:: Dataset records ::

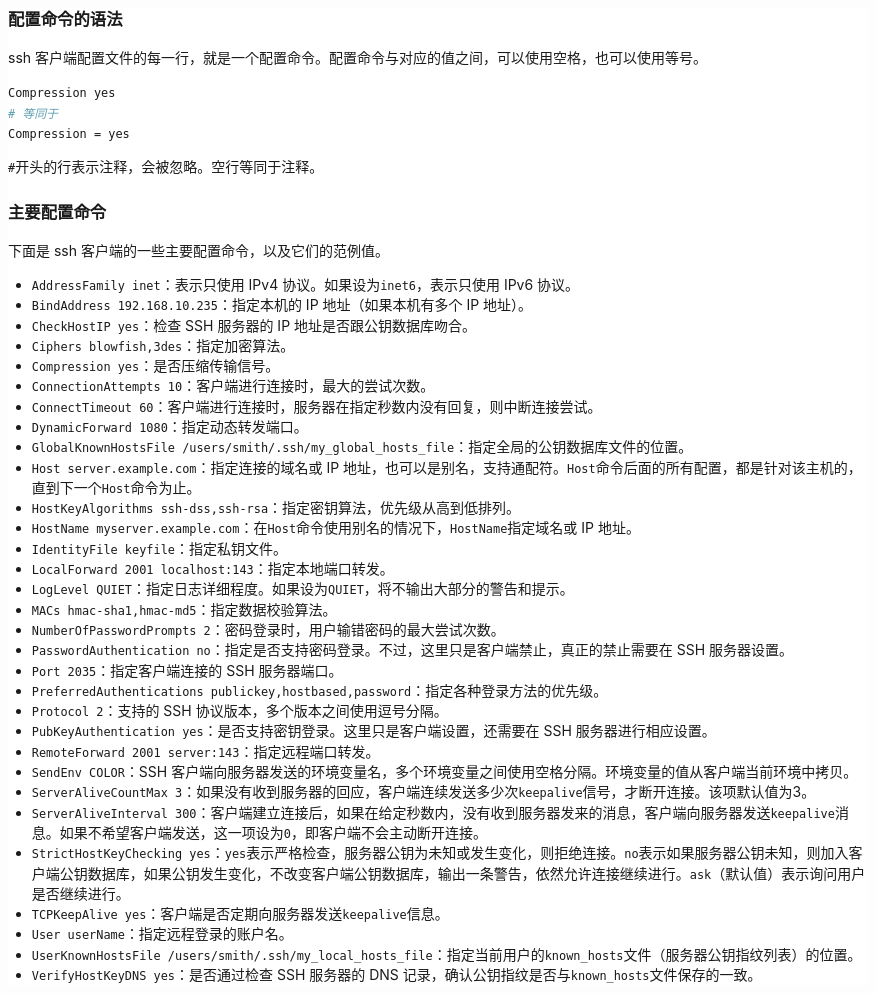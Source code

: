 ###  配置命令的语法

ssh 客户端配置文件的每一行，就是一个配置命令。配置命令与对应的值之间，可以使用空格，也可以使用等号。

```bash
Compression yes
# 等同于
Compression = yes
```

`#`开头的行表示注释，会被忽略。空行等同于注释。

### 主要配置命令

下面是 ssh 客户端的一些主要配置命令，以及它们的范例值。

- `AddressFamily inet`：表示只使用 IPv4 协议。如果设为`inet6`，表示只使用 IPv6 协议。
- `BindAddress 192.168.10.235`：指定本机的 IP 地址（如果本机有多个 IP 地址）。
- `CheckHostIP yes`：检查 SSH 服务器的 IP 地址是否跟公钥数据库吻合。
- `Ciphers blowfish,3des`：指定加密算法。
- `Compression yes`：是否压缩传输信号。
- `ConnectionAttempts 10`：客户端进行连接时，最大的尝试次数。
- `ConnectTimeout 60`：客户端进行连接时，服务器在指定秒数内没有回复，则中断连接尝试。
- `DynamicForward 1080`：指定动态转发端口。
- `GlobalKnownHostsFile /users/smith/.ssh/my_global_hosts_file`：指定全局的公钥数据库文件的位置。
- `Host server.example.com`：指定连接的域名或 IP 地址，也可以是别名，支持通配符。`Host`命令后面的所有配置，都是针对该主机的，直到下一个`Host`命令为止。
- `HostKeyAlgorithms ssh-dss,ssh-rsa`：指定密钥算法，优先级从高到低排列。
- `HostName myserver.example.com`：在`Host`命令使用别名的情况下，`HostName`指定域名或 IP 地址。
- `IdentityFile keyfile`：指定私钥文件。
- `LocalForward 2001 localhost:143`：指定本地端口转发。
- `LogLevel QUIET`：指定日志详细程度。如果设为`QUIET`，将不输出大部分的警告和提示。
- `MACs hmac-sha1,hmac-md5`：指定数据校验算法。
- `NumberOfPasswordPrompts 2`：密码登录时，用户输错密码的最大尝试次数。
- `PasswordAuthentication no`：指定是否支持密码登录。不过，这里只是客户端禁止，真正的禁止需要在 SSH 服务器设置。
- `Port 2035`：指定客户端连接的 SSH 服务器端口。
- `PreferredAuthentications publickey,hostbased,password`：指定各种登录方法的优先级。
- `Protocol 2`：支持的 SSH 协议版本，多个版本之间使用逗号分隔。
- `PubKeyAuthentication yes`：是否支持密钥登录。这里只是客户端设置，还需要在 SSH 服务器进行相应设置。
- `RemoteForward 2001 server:143`：指定远程端口转发。
- `SendEnv COLOR`：SSH 客户端向服务器发送的环境变量名，多个环境变量之间使用空格分隔。环境变量的值从客户端当前环境中拷贝。
- `ServerAliveCountMax 3`：如果没有收到服务器的回应，客户端连续发送多少次`keepalive`信号，才断开连接。该项默认值为3。
- `ServerAliveInterval 300`：客户端建立连接后，如果在给定秒数内，没有收到服务器发来的消息，客户端向服务器发送`keepalive`消息。如果不希望客户端发送，这一项设为`0`，即客户端不会主动断开连接。
- `StrictHostKeyChecking yes`：`yes`表示严格检查，服务器公钥为未知或发生变化，则拒绝连接。`no`表示如果服务器公钥未知，则加入客户端公钥数据库，如果公钥发生变化，不改变客户端公钥数据库，输出一条警告，依然允许连接继续进行。`ask`（默认值）表示询问用户是否继续进行。
- `TCPKeepAlive yes`：客户端是否定期向服务器发送`keepalive`信息。
- `User userName`：指定远程登录的账户名。
- `UserKnownHostsFile /users/smith/.ssh/my_local_hosts_file`：指定当前用户的`known_hosts`文件（服务器公钥指纹列表）的位置。
- `VerifyHostKeyDNS yes`：是否通过检查 SSH 服务器的 DNS 记录，确认公钥指纹是否与`known_hosts`文件保存的一致。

:::

• Brief: Report the number of lines in the records that hold "smith" and write no other words.

• Reply: 2